# Exercise prompt
From the entries, copy out every line in which the word "bower" is found.

# Input material
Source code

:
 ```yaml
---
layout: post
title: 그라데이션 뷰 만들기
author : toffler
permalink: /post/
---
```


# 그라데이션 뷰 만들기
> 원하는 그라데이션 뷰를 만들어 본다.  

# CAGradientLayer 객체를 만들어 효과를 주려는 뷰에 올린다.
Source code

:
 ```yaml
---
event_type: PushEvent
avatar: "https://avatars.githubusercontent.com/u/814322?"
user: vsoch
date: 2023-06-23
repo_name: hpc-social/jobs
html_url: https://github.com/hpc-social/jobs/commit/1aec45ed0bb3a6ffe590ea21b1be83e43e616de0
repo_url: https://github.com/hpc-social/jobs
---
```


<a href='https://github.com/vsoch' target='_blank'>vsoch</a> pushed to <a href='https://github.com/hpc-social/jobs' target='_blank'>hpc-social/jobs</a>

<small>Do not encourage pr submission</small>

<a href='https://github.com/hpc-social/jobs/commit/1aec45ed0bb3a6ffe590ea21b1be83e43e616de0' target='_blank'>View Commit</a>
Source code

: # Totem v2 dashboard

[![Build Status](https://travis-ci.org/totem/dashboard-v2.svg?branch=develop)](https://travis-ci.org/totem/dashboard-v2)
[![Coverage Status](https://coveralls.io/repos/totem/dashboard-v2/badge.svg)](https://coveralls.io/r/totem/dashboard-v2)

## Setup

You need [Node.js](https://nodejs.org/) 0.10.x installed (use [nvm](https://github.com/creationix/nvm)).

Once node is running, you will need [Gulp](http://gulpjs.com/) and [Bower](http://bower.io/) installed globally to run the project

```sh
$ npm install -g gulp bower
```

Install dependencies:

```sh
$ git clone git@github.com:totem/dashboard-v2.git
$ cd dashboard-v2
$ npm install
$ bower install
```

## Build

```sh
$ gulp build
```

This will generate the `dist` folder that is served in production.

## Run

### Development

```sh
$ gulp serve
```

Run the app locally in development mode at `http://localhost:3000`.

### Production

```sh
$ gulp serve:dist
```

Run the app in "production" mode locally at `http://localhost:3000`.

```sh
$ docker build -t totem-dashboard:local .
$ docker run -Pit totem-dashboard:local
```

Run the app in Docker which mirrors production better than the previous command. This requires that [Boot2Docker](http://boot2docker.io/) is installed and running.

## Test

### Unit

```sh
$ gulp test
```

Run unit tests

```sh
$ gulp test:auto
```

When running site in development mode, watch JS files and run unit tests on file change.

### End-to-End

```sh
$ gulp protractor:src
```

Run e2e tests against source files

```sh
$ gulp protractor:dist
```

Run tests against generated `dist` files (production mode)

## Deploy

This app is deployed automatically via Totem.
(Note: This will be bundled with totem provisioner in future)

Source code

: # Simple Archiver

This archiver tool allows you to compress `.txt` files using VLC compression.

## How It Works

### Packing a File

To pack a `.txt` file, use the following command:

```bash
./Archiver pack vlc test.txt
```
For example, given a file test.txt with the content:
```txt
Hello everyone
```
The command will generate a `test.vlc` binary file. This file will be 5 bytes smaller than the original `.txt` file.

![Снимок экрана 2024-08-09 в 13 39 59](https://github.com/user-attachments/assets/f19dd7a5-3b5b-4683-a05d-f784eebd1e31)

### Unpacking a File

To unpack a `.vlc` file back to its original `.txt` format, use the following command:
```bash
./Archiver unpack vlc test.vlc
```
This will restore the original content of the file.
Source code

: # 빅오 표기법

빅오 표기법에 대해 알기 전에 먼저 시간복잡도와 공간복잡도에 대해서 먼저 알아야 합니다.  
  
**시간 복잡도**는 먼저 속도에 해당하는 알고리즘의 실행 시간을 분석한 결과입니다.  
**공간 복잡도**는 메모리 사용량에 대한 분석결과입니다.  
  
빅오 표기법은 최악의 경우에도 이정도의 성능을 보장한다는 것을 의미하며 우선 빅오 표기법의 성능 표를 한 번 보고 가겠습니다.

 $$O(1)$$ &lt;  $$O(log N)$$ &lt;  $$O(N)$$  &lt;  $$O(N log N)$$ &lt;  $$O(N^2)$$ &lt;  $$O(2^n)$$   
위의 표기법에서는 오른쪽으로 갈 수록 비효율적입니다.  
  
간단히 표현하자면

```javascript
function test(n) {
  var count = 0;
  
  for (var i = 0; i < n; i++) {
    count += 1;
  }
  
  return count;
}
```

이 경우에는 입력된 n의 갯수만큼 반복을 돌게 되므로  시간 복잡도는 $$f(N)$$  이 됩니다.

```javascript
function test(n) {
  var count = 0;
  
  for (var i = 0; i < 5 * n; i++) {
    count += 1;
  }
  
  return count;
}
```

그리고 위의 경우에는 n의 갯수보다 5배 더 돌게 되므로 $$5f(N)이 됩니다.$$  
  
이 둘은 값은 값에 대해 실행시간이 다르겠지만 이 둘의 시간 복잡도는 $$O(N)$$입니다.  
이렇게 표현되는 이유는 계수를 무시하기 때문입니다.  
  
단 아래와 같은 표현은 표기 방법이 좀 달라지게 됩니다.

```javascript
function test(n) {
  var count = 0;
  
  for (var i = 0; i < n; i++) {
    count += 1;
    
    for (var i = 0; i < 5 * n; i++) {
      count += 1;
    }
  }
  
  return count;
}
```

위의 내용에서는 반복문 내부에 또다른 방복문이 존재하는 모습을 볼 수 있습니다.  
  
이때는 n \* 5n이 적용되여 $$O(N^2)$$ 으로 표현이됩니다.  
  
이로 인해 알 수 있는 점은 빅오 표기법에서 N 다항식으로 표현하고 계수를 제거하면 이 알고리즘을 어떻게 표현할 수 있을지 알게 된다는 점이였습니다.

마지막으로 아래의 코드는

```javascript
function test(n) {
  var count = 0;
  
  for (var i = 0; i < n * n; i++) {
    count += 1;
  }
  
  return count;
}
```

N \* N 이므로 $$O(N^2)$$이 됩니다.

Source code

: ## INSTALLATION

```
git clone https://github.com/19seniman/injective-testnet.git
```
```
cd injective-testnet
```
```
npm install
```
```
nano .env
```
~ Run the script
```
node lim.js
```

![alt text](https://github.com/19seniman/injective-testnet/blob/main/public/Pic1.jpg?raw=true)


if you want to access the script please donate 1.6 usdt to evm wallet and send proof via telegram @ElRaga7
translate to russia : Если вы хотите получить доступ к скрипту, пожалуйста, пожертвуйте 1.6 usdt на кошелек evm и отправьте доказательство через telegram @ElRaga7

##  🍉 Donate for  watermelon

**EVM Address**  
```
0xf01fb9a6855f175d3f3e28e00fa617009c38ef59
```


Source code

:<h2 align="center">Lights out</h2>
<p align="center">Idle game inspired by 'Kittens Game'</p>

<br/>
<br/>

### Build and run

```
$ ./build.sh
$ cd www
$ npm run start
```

# Answer section
Once node is running, you will need [Gulp](http://gulpjs.com/) and [Bower](http://bower.io/) installed globally to run the project
$ npm install -g gulp bower
$ bower install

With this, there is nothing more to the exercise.